今の映画館はやり方がずるい
ところが、最近は「何時何分から」とだけしか書いていない。その時刻に着席すれば、予告編やCMも見なきゃならない。いつ本編が始まるのか、客には分からない。前もって映画館に電話するか、窓口で尋ねるかすれば、教えてはくれるが面倒くさい。今の映画館はやり方がずるいのである。
僕はCMやお説教は嫌だけど、何も予告編まで完全否定しているわけではない。1本か2本なら、見てもいい。少し遅れて入ってくる客がいたりして、客席がまだざわついている間は、予告編を流すのがいいという説もある。
東京・池袋に「新文芸座」という映画館があって、もっぱら古い映画をやっている。有名な映画監督や俳優が亡くなったりしたら、その監督や俳優の特集を組んでくれる。

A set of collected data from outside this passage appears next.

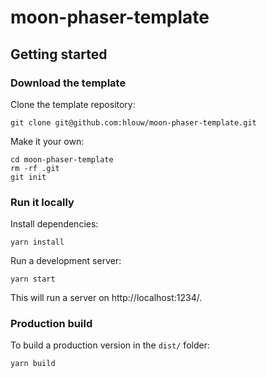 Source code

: # moon-phaser-template

## Getting started

### Download the template

Clone the template repository:

```
git clone git@github.com:hlouw/moon-phaser-template.git
```

Make it your own:

```
cd moon-phaser-template
rm -rf .git
git init
```

### Run it locally

Install dependencies:

```
yarn install
```

Run a development server:

```
yarn start
```

This will run a server on http://localhost:1234/.

### Production build

To build a production version in the `dist/` folder:

```
yarn build
```
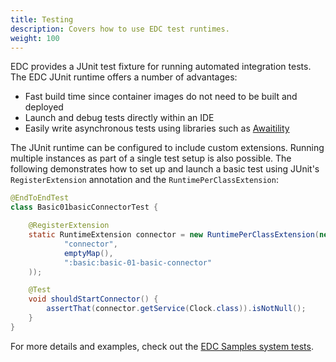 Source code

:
 ```yaml
---
title: Testing
description: Covers how to use EDC test runtimes.
weight: 100
---
```


EDC provides a JUnit test fixture for running automated integration tests. The EDC JUnit runtime offers a number of advantages:

- Fast build time since container images do not need to be built and deployed
- Launch and debug tests directly within an IDE
- Easily write asynchronous tests using libraries such as [Awaitility](http://www.awaitility.org/)

The JUnit runtime can be configured to include custom extensions. Running multiple instances as part of a single test setup is also possible. The following demonstrates how to set up and launch a basic test using JUnit's `RegisterExtension` annotation and the `RuntimePerClassExtension`:

```java
@EndToEndTest
class Basic01basicConnectorTest {

    @RegisterExtension
    static RuntimeExtension connector = new RuntimePerClassExtension(new EmbeddedRuntime(
            "connector",
            emptyMap(),
            ":basic:basic-01-basic-connector"
    ));

    @Test
    void shouldStartConnector() {
        assertThat(connector.getService(Clock.class)).isNotNull();
    }
}
```

For more details and examples, check out the [EDC Samples system tests](https://github.com/eclipse-edc/Samples/tree/main/system-tests).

この新文芸座の入り口の上映時間表には「予告 何時何分から」「本編 何時何分から」とあり、予告編の時間をはっきりと書いている。しかも、予告編の時間は5分間と短いし、2本立ての1本目と2本目の間には予告編がない。本当に映画が好きな人のやり方である。
ほかの映画館にもこの程度の「節度」を持ってほしいのである。